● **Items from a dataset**
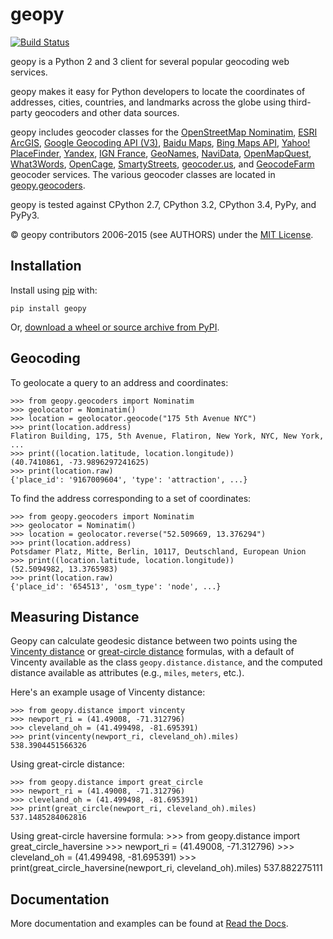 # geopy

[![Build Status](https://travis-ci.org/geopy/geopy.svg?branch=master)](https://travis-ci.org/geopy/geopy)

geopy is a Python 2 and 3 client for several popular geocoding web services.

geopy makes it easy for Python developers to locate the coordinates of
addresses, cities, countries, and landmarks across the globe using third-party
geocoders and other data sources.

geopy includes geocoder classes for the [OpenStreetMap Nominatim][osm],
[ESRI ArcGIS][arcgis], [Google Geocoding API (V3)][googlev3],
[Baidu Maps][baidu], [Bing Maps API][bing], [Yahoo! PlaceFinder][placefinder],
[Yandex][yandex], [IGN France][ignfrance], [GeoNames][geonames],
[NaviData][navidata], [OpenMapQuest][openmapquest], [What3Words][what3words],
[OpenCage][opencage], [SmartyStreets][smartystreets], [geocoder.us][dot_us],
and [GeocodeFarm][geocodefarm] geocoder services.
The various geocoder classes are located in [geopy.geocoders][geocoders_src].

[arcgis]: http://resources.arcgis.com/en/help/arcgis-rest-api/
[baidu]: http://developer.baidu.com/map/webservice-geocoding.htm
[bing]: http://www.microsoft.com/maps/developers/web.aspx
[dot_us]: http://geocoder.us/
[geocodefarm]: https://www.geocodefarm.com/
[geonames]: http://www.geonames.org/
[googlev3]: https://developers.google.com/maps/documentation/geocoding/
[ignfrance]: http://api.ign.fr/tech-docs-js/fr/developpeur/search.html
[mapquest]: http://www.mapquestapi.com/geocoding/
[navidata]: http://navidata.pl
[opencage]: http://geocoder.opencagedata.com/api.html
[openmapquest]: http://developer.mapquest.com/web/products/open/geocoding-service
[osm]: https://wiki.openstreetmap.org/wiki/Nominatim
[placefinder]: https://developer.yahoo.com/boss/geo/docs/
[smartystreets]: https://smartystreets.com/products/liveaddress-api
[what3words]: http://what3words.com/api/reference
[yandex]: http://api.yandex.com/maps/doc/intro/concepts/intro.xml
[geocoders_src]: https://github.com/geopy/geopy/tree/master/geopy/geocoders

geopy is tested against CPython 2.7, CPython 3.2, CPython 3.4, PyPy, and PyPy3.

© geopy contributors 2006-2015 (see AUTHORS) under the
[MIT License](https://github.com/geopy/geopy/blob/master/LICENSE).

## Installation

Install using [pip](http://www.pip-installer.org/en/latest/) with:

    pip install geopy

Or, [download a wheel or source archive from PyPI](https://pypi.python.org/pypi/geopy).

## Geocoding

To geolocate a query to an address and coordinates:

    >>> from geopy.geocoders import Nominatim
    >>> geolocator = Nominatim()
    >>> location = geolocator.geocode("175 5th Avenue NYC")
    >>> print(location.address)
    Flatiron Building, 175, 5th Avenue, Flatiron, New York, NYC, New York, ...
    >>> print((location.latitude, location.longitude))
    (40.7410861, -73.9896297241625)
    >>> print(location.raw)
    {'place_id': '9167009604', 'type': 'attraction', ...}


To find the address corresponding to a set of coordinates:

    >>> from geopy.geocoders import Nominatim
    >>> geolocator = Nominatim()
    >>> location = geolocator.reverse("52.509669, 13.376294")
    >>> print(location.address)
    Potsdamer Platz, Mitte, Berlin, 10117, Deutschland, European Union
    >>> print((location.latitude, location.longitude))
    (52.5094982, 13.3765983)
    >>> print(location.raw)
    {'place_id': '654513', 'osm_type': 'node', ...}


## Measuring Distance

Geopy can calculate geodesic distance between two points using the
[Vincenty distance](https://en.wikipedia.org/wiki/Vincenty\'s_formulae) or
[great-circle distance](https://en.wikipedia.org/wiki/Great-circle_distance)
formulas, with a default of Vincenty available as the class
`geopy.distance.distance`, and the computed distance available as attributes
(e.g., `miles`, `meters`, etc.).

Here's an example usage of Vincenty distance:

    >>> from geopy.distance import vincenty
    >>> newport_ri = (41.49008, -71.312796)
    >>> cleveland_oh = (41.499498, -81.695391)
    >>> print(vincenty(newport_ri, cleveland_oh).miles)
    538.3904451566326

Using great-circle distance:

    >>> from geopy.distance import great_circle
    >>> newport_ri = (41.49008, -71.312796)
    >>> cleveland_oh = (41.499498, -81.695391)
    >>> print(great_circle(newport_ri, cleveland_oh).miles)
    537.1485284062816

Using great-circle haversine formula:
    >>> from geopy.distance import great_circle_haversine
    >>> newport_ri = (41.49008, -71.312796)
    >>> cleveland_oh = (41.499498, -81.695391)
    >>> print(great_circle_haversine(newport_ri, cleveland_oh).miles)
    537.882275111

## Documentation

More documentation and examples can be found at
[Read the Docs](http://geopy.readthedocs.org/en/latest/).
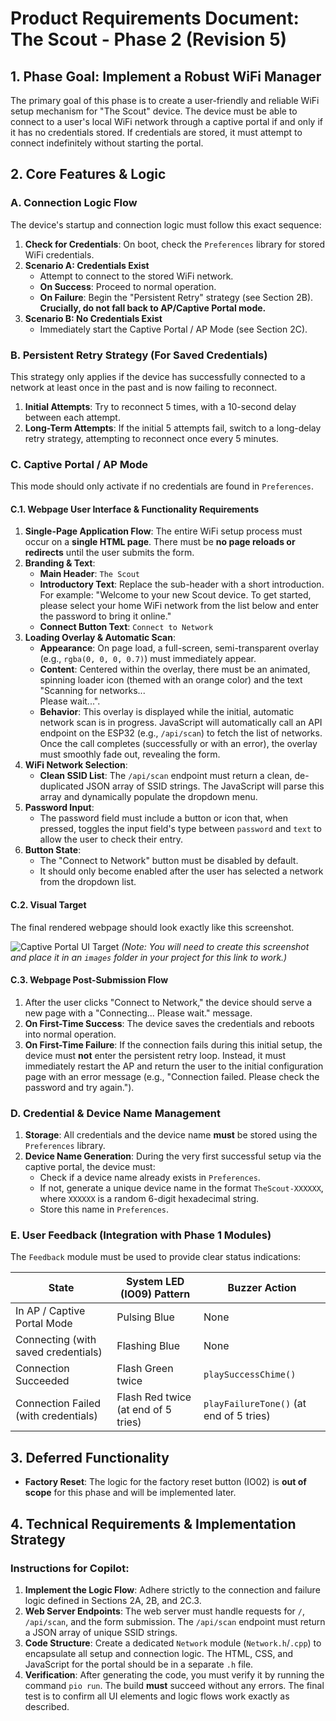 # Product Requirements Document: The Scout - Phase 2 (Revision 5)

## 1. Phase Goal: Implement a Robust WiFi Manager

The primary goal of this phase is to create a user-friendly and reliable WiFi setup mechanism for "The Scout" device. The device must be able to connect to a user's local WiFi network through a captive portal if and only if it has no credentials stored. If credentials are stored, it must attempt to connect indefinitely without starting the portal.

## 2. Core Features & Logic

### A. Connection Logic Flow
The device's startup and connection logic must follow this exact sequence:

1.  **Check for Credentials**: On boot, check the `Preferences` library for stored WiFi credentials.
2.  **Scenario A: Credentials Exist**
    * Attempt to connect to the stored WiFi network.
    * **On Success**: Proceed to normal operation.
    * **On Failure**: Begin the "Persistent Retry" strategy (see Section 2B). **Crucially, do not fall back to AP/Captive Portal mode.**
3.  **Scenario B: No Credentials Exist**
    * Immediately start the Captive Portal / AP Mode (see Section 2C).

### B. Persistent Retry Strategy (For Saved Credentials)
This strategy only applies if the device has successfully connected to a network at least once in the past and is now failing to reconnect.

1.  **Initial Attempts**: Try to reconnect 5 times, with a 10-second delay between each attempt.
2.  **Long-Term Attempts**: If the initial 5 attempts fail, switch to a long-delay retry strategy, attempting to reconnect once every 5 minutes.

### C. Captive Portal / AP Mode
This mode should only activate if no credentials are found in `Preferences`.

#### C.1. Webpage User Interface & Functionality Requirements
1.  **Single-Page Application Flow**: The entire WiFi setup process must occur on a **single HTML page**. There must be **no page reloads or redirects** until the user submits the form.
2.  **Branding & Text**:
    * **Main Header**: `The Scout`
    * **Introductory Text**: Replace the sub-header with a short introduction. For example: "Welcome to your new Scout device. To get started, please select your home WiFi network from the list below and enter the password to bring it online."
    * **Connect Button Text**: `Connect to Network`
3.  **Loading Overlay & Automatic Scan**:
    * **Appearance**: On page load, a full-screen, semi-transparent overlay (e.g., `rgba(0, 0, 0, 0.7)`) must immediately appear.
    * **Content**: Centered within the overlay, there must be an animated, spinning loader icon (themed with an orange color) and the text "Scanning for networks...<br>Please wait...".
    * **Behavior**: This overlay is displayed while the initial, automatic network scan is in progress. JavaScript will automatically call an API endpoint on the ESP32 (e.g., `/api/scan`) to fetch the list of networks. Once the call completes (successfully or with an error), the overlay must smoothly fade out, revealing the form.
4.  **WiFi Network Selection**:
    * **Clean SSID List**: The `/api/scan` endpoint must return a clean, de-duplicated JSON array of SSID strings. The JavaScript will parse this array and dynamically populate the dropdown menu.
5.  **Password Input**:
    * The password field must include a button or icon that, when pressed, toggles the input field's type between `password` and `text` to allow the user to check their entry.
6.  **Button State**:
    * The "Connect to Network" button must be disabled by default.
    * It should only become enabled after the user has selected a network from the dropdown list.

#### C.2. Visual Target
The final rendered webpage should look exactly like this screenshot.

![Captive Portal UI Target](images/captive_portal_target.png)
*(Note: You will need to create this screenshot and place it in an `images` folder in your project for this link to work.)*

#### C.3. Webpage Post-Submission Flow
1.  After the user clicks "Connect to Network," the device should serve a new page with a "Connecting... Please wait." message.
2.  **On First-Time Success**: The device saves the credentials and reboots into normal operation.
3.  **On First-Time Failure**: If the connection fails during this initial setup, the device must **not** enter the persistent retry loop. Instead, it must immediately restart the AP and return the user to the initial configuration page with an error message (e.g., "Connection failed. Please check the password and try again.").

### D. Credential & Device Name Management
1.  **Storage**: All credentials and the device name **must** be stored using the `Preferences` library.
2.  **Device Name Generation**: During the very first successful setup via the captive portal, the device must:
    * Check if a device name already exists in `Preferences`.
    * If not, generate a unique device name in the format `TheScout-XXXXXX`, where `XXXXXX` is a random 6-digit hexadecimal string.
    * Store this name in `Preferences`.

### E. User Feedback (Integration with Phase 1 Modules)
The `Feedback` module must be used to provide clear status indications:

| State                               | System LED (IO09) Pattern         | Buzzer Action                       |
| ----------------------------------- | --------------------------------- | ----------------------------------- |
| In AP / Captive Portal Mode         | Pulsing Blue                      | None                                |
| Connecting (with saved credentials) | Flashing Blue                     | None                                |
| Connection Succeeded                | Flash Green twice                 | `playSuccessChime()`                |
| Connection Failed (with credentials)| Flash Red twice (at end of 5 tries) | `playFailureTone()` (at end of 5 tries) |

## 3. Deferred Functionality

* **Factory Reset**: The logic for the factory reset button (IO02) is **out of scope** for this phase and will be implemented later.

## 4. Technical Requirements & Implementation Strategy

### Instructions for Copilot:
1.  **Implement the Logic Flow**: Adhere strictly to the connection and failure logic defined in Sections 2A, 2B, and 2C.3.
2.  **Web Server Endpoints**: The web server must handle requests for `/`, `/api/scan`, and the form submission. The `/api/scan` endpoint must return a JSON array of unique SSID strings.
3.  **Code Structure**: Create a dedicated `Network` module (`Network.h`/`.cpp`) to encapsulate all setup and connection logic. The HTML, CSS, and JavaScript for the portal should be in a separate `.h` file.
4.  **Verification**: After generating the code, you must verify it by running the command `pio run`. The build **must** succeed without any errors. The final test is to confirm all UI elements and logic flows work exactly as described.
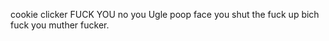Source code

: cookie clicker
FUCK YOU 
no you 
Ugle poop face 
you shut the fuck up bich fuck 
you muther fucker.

● **Your task**
Would you filter the records and copy out each line containing "geolocator"?

● **Response to this task**
    >>> geolocator = Nominatim()
    >>> location = geolocator.geocode("175 5th Avenue NYC")
    >>> geolocator = Nominatim()
    >>> location = geolocator.reverse("52.509669, 13.376294")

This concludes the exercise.